Being the first platform of its type in the customer organisation, no guidelines or patterns existed for the use of application containers, meaning the required solution would also form the basis for the enablement and development of the organisation’s wider AWS container security patterns.  Due to the nature of the customer (highly regulated), any solution developed also included the requirement to provide segregation of platform roles and responsibilities, including the enforcement of controls around deployment, promotion and acceptance of images.

Aside from the technical challenges to delivering such a tool, one of its main goals would also be to enable the wider adoption and accelerate migration on to the new strategic container platform through developer focused workflows and early development lifecycle feedback, increasing developer productivity, application quality and the security of the platform as whole.

The solution

 

Working with the client’s security, compliance and development teams, we designed, developed and implemented an AWS based, cloud-first solution, known affectionately as ‘Maria’.
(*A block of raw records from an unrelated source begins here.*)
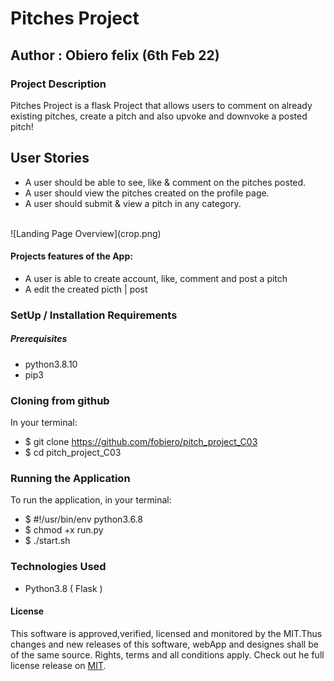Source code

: # Pitches Project
## Author : Obiero felix (6th Feb 22)
### Project Description
Pitches Project is a flask Project that allows users to comment on already existing pitches, create a pitch and also upvoke and downvoke a posted pitch!

## User Stories
* A user should be able to see, like & comment on the pitches posted.
* A user should view the pitches created on the profile page.
* A user should submit & view a pitch in any category. <br>
<br>
![Landing Page Overview](crop.png)
<!-- <img src="./static/crop.png" alt="Project Image Landing page"> -->

#### Projects features of the App:

* A user is able to create account, like, comment and post a pitch
* A edit the created picth | post

### SetUp / Installation Requirements
##### Prerequisites
* python3.8.10
* pip3

### Cloning from github
In your terminal:

 * $ git clone https://github.com/fobiero/pitch_project_C03
 * $ cd pitch_project_C03

### Running the Application
To run the application, in your terminal:
 * $ #!/usr/bin/env python3.6.8
 * $ chmod +x run.py
 * $ ./start.sh

### Technologies Used
* Python3.8 ( Flask )

#### License
This software is approved,verified, licensed and monitored by the MIT.Thus changes and new releases of this software, webApp and designes shall be of the same source. Rights, terms and all conditions apply. Check out he full license release on [MIT](LICENCE).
The solution operates as a centralised container storage and scanning solution, extending the standard AWS ECR service to provide a multi-tenanted, application-agnostic platform.

Key features of the solution include:

  • CI/CD driven user workflows for automated image scanning, reporting and promotion
  • Segregation of scanned, approved images, distinct from unscanned or rejected images
  • Enforced controls around the deployment of images into environments based on scan result criteria
  • Centralised vulnerability policy creation and management
  • Integration into pre-existing customer-specific reporting and management tools

From a consumer perspective, the solution offers the following interactions:

  • Application developers are able to push their images to a central ECR location and benefit from automated scanning, reporting and image promotion or rejection based on criteria defined and managed by the organisation’s cyber security function. Provided Jenkins libraries, Terraform modules and well-defined documentation improve the developer experience by enabling CI/CD of images through the image scanning processes, and providing off-the-shelf infrastructure templates to reduce the time-to-start of application teams.
  • Business consumers are able to view, filter and report on the security standpoint and state of vulnerability compliance for all application containers and teams.
  • Security teams are able to define, manage and enforce policies for the acceptance and categorisation of vulnerabilities. Vulnerabilities can be managed and either accepted or rejected at an organisation or team level.

We also needed to develop and codify the AWS ECR security patterns to ensure the solution was compliant from the outset, and that the standards and processes defined for the centralised solution were also implemented consistently across the global developer community.

How does it work?

 

The solution operates from a central AWS ‘solution’ account that application teams interact with.  Within the account, workflow services are provided such that pushing an image automatically triggers the required actions.  Segregation of images is provided so that consumers may only push to “unscanned” repositories, with the system automatically promoting any approved images to “scanned” repositories, which can only ever be read from.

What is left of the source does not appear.